Methylmercury determination in biological samples by derivatization, solid-phase microextraction and gas chromatography with microwave-induced plasma atomic emission spectrometry

A method for the extraction and gas chromatographic determination of methylmercury in biological matrices is presented. By combining the advantages of two extraction techniques—microwave-assisted extraction (MAE) and solid-phase microextraction (SPME)—the separation of methylmercury from biological samples is possible. Specifically, the procedure involves microwave extraction with 3 M hydrochloric acid, followed by aqueous-phase derivatization with sodium tetraphenylborate and headspace SPME with a silica fibre coated with polydimethylsiloxane (PDMS).
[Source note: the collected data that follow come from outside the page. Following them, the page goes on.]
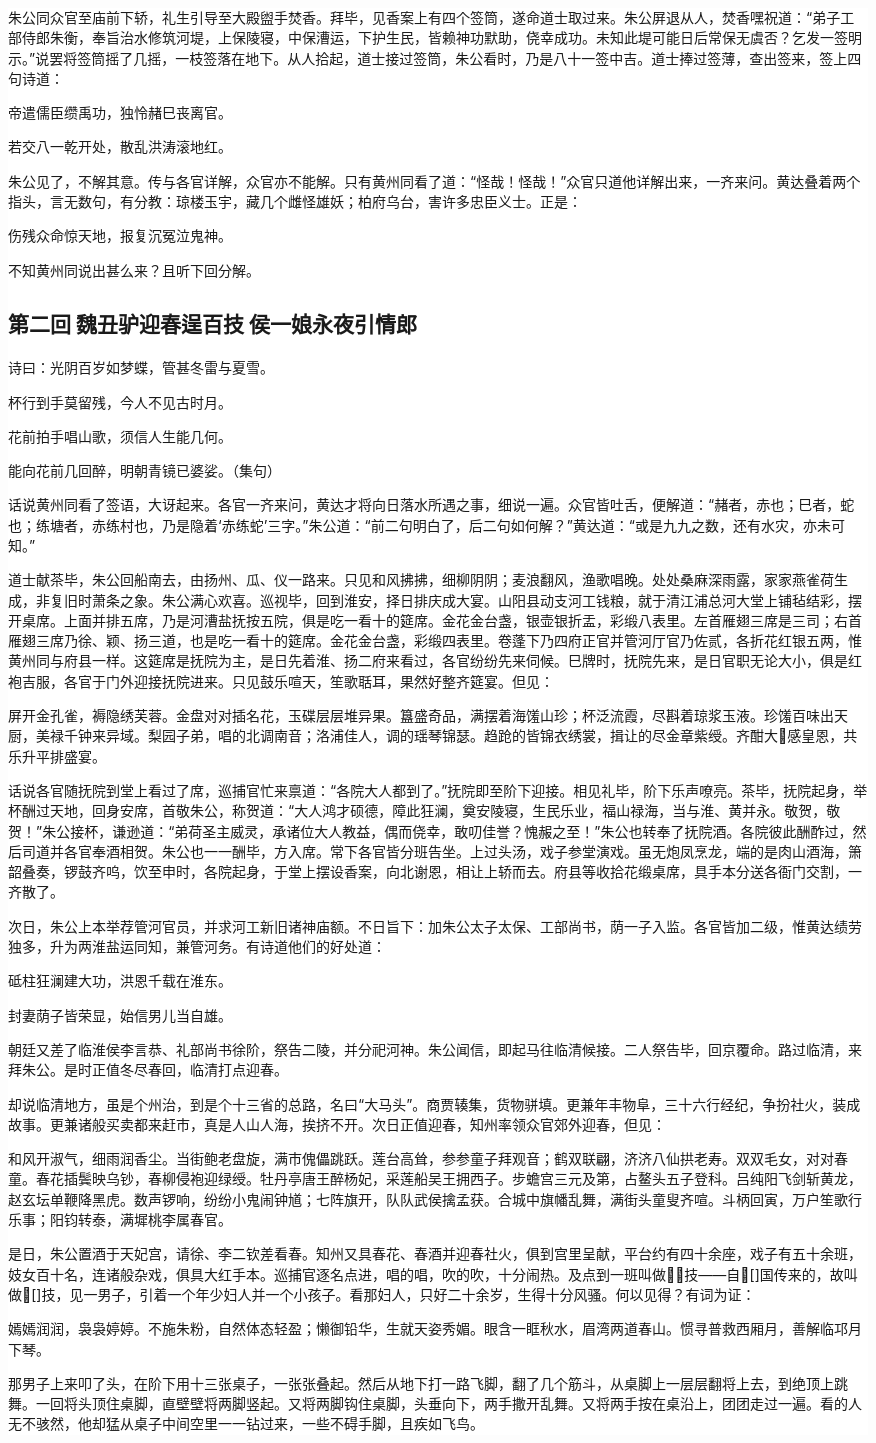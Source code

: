 朱公同众官至庙前下轿，礼生引导至大殿盥手焚香。拜毕，见香案上有四个签筒，遂命道士取过来。朱公屏退从人，焚香嘿祝道：“弟子工部侍郎朱衡，奉旨治水修筑河堤，上保陵寝，中保漕运，下护生民，皆赖神功默助，侥幸成功。未知此堤可能日后常保无虞否？乞发一签明示。”说罢将签筒摇了几摇，一枝签落在地下。从人拾起，道士接过签筒，朱公看时，乃是八十一签中吉。道士捧过签薄，查出签来，签上四句诗道：  

帝遣儒臣缵禹功，独怜赭巳丧离官。  

若交八一乾开处，散乱洪涛滚地红。  

朱公见了，不解其意。传与各官详解，众官亦不能解。只有黄州同看了道：“怪哉！怪哉！”众官只道他详解出来，一齐来问。黄达叠着两个指头，言无数句，有分教：琼楼玉宇，藏几个雌怪雄妖；柏府乌台，害许多忠臣义士。正是：  

伤残众命惊天地，报复沉冤泣鬼神。  

不知黄州同说出甚么来？且听下回分解。  

## 第二回  魏丑驴迎春逞百技  侯一娘永夜引情郎  

诗曰：光阴百岁如梦蝶，管甚冬雷与夏雪。  

杯行到手莫留残，今人不见古时月。  

花前拍手唱山歌，须信人生能几何。  

能向花前几回醉，明朝青镜已婆娑。（集句）  

话说黄州同看了签语，大讶起来。各官一齐来问，黄达才将向日落水所遇之事，细说一遍。众官皆吐舌，便解道：“赭者，赤也；巳者，蛇也；练塘者，赤练村也，乃是隐着‘赤练蛇’三字。”朱公道：“前二句明白了，后二句如何解？”黄达道：“或是九九之数，还有水灾，亦未可知。”  

道士献茶毕，朱公回船南去，由扬州、瓜、仪一路来。只见和风拂拂，细柳阴阴；麦浪翻风，渔歌唱晚。处处桑麻深雨露，家家燕雀荷生成，非复旧时萧条之象。朱公满心欢喜。巡视毕，回到淮安，择日排庆成大宴。山阳县动支河工钱粮，就于清江浦总河大堂上铺毡结彩，摆开桌席。上面并排五席，乃是河漕盐抚按五院，俱是吃一看十的筵席。金花金台盏，银壶银折盂，彩缎八表里。左首雁翅三席是三司；右首雁翅三席乃徐、颖、扬三道，也是吃一看十的筵席。金花金台盏，彩缎四表里。卷蓬下乃四府正官并管河厅官乃佐贰，各折花红银五两，惟黄州同与府县一样。这筵席是抚院为主，是日先着淮、扬二府来看过，各官纷纷先来伺候。巳牌时，抚院先来，是日官职无论大小，俱是红袍吉服，各官于门外迎接抚院进来。只见鼓乐喧天，笙歌聒耳，果然好整齐筵宴。但见：  

屏开金孔雀，褥隐绣芙蓉。金盘对对插名花，玉碟层层堆异果。簋盛奇品，满摆着海馐山珍；杯泛流霞，尽斟着琼浆玉液。珍馐百味出天厨，美禄千钟来异域。梨园子弟，唱的北调南音；洛浦佳人，调的瑶琴锦瑟。趋跄的皆锦衣绣裳，揖让的尽金章紫绶。齐酣大感皇恩，共乐升平排盛宴。  

话说各官随抚院到堂上看过了席，巡捕官忙来禀道：“各院大人都到了。”抚院即至阶下迎接。相见礼毕，阶下乐声嘹亮。茶毕，抚院起身，举杯酬过天地，回身安席，首敬朱公，称贺道：“大人鸿才硕德，障此狂澜，奠安陵寝，生民乐业，福山禄海，当与淮、黄并永。敬贺，敬贺！”朱公接杯，谦逊道：“弟荷圣主威灵，承诸位大人教益，偶而侥幸，敢叨佳誉？愧赧之至！”朱公也转奉了抚院酒。各院彼此酬酢过，然后司道并各官奉酒相贺。朱公也一一酬毕，方入席。常下各官皆分班告坐。上过头汤，戏子参堂演戏。虽无炮凤烹龙，端的是肉山酒海，箫韶叠奏，锣鼓齐呜，饮至申时，各院起身，于堂上摆设香案，向北谢恩，相让上轿而去。府县等收拾花缎桌席，具手本分送各衙门交割，一齐散了。  

次日，朱公上本举荐管河官员，并求河工新旧诸神庙额。不日旨下：加朱公太子太保、工部尚书，荫一子入监。各官皆加二级，惟黄达绩劳独多，升为两淮盐运同知，兼管河务。有诗道他们的好处道：  

砥柱狂澜建大功，洪恩千载在淮东。  

封妻荫子皆荣显，始信男儿当自雄。  

朝廷又差了临淮侯李言恭、礼部尚书徐阶，祭告二陵，并分祀河神。朱公闻信，即起马往临清候接。二人祭告毕，回京覆命。路过临清，来拜朱公。是时正值冬尽春回，临清打点迎春。  

却说临清地方，虽是个州治，到是个十三省的总路，名曰“大马头”。商贾辏集，货物骈填。更兼年丰物阜，三十六行经纪，争扮社火，装成故事。更兼诸般买卖都来赶市，真是人山人海，挨挤不开。次日正值迎春，知州率领众官郊外迎春，但见：  

和风开淑气，细雨润香尘。当街鲍老盘旋，满市傀儡跳跃。莲台高耸，参参童子拜观音；鹤双联翩，济济八仙拱老寿。双双毛女，对对春童。春花插鬓映乌钞，春柳侵袍迎绿绶。牡丹亭唐王醉杨妃，采莲船吴王拥西子。步蟾宫三元及第，占鳌头五子登科。吕纯阳飞剑斩黄龙，赵玄坛单鞭降黑虎。数声锣响，纷纷小鬼闹钟馗；七阵旗开，队队武侯擒孟获。合城中旗幡乱舞，满街头童叟齐喧。斗柄回寅，万户笙歌行乐事；阳钧转泰，满墀桃李属春官。  

是日，朱公置酒于天妃宫，请徐、李二钦差看春。知州又具春花、春酒并迎春社火，俱到宫里呈献，平台约有四十余座，戏子有五十余班，妓女百十名，连诸般杂戏，俱具大红手本。巡捕官逐名点进，唱的唱，吹的吹，十分闹热。及点到一班叫做技——自[]国传来的，故叫做[]技，见一男子，引着一个年少妇人并一个小孩子。看那妇人，只好二十余岁，生得十分风骚。何以见得？有词为证：  

嫣嫣润润，袅袅婷婷。不施朱粉，自然体态轻盈；懒御铅华，生就天姿秀媚。眼含一眶秋水，眉湾两道春山。惯寻普救西厢月，善解临邛月下琴。  

那男子上来叩了头，在阶下用十三张桌子，一张张叠起。然后从地下打一路飞脚，翻了几个筋斗，从桌脚上一层层翻将上去，到绝顶上跳舞。一回将头顶住桌脚，直壁壁将两脚竖起。又将两脚钩住桌脚，头垂向下，两手撒开乱舞。又将两手按在桌沿上，团团走过一遍。看的人无不骇然，他却猛从桌子中间空里一一钻过来，一些不碍手脚，且疾如飞鸟。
For optimization of the derivatization–SPME procedure, a central composite experimental design with α=1.682 and two central points was used to model gas-chromatographic peak areas as functions of pH, extraction temperature and sorption time. A desirability function was then used for the simultaneous optimization for methylmercury and Hg(II). The optimal derivatization−SPME conditions identified were close to pH 5, temperature 100 °C, and sorption time 15 min. The identification and quantification of the extracted methylmercury is carried out by gas chromatography with microwave-induced plasma atomic emission spectrometry detection. The validity of the new procedure is shown by the results of analyses of certified reference materials.